Information supplied -
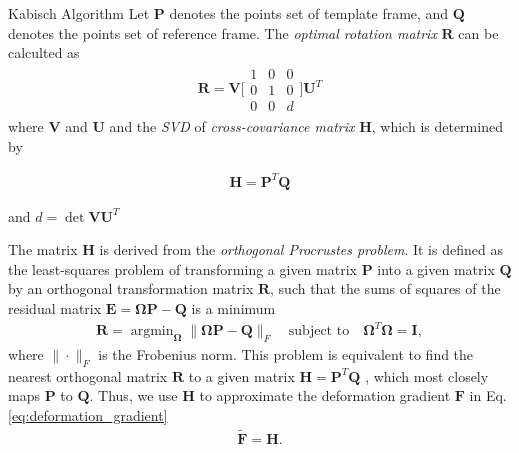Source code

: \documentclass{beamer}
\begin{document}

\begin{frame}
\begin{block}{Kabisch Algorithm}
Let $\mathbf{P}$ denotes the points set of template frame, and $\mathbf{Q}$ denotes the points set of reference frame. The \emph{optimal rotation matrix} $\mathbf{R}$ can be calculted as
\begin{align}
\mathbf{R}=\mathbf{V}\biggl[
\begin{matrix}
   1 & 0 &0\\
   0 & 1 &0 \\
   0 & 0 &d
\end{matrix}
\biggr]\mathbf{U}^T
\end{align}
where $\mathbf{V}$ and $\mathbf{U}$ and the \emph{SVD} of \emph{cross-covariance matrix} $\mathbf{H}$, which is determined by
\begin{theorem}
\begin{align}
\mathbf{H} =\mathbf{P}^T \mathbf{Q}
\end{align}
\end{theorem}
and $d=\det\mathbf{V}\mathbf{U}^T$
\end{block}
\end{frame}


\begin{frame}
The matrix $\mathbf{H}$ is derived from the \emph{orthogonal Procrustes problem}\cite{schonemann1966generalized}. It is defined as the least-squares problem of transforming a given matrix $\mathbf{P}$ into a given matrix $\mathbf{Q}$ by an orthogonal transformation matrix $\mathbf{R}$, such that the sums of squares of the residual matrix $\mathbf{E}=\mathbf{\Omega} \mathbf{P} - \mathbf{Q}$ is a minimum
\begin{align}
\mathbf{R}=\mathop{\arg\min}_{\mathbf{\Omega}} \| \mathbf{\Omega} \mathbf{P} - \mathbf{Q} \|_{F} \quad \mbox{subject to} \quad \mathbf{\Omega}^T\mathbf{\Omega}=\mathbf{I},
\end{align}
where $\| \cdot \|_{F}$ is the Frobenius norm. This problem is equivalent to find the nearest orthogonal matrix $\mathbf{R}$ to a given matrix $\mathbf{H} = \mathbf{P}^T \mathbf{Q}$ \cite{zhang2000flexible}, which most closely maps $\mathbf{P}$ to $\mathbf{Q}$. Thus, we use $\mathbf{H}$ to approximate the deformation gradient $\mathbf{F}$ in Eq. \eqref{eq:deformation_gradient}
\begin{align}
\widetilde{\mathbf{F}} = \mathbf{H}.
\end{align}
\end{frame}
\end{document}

==

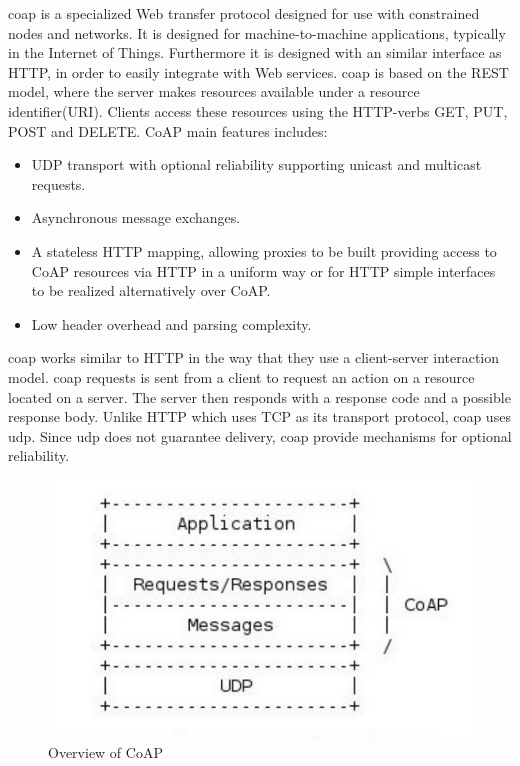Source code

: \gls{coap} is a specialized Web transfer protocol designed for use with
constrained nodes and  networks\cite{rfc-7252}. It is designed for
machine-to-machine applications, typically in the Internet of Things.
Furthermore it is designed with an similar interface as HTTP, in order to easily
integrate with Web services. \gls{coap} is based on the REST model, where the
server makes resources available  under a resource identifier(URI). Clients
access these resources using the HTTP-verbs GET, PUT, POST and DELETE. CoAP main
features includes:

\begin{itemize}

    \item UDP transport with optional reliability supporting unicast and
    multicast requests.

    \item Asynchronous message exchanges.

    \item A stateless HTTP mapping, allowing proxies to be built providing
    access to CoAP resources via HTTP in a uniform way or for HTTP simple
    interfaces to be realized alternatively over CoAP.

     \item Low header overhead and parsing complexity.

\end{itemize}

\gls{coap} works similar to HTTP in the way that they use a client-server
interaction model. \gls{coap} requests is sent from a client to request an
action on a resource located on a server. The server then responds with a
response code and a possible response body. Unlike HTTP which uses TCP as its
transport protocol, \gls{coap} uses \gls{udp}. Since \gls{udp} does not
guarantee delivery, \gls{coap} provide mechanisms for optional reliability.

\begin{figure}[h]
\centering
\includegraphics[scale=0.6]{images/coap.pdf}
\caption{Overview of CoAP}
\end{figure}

Assignment -
When a line of the records holds the word "model", copy that line.

Your response -
integrate with Web services. \gls{coap} is based on the REST model, where the
interaction model. \gls{coap} requests is sent from a client to request an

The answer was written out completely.